● TASK REQUIREMENTS: For the copy, please give all of the data again exactly and leave the pictures out.
____ RECORDS FOR THIS TASK
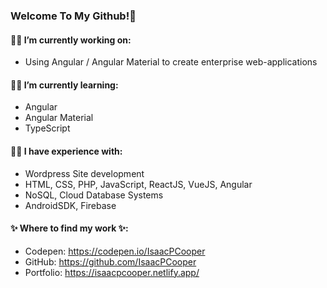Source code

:### Welcome To My Github!👋
#### 👨‍💻  I’m currently working on: 
* Using Angular / Angular Material to create enterprise web-applications
#### 👨‍💻  I’m currently learning: 
* Angular
* Angular Material
* TypeScript
#### 👨‍💻  I have experience with:
* Wordpress Site development
* HTML, CSS, PHP, JavaScript, ReactJS, VueJS, Angular
* NoSQL, Cloud Database Systems
* AndroidSDK, Firebase

#### ✨ Where to find my work ✨:
* Codepen: https://codepen.io/IsaacPCooper
* GitHub: https://github.com/IsaacPCooper
* Portfolio: https://isaacpcooper.netlify.app/
<!--
**IsaacPCooper/IsaacPCooper** is a ✨ _special_ ✨ repository because its `README.md` (this file) appears on your GitHub profile.

Here are some ideas to get you started:

- 🔭 I’m currently working on ...
- 🌱 I’m currently learning ...
- 👯 I’m looking to collaborate on ...
- 🤔 I’m looking for help with ...
- 💬 Ask me about ...
- 📫 How to reach me: ...
- 😄 Pronouns: ...
- ⚡ Fun fact: ...
-->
________
● SOLUTION TO THIS TASK:
Source code

:### Welcome To My Github!👋
#### 👨‍💻  I’m currently working on: 
* Using Angular / Angular Material to create enterprise web-applications
#### 👨‍💻  I’m currently learning: 
* Angular
* Angular Material
* TypeScript
#### 👨‍💻  I have experience with:
* Wordpress Site development
* HTML, CSS, PHP, JavaScript, ReactJS, VueJS, Angular
* NoSQL, Cloud Database Systems
* AndroidSDK, Firebase

#### ✨ Where to find my work ✨:
* Codepen: https://codepen.io/IsaacPCooper
* GitHub: https://github.com/IsaacPCooper
* Portfolio: https://isaacpcooper.netlify.app/
<!--
**IsaacPCooper/IsaacPCooper** is a ✨ _special_ ✨ repository because its `README.md` (this file) appears on your GitHub profile.

Here are some ideas to get you started:

- 🔭 I’m currently working on ...
- 🌱 I’m currently learning ...
- 👯 I’m looking to collaborate on ...
- 🤔 I’m looking for help with ...
- 💬 Ask me about ...
- 📫 How to reach me: ...
- 😄 Pronouns: ...
- ⚡ Fun fact: ...
-->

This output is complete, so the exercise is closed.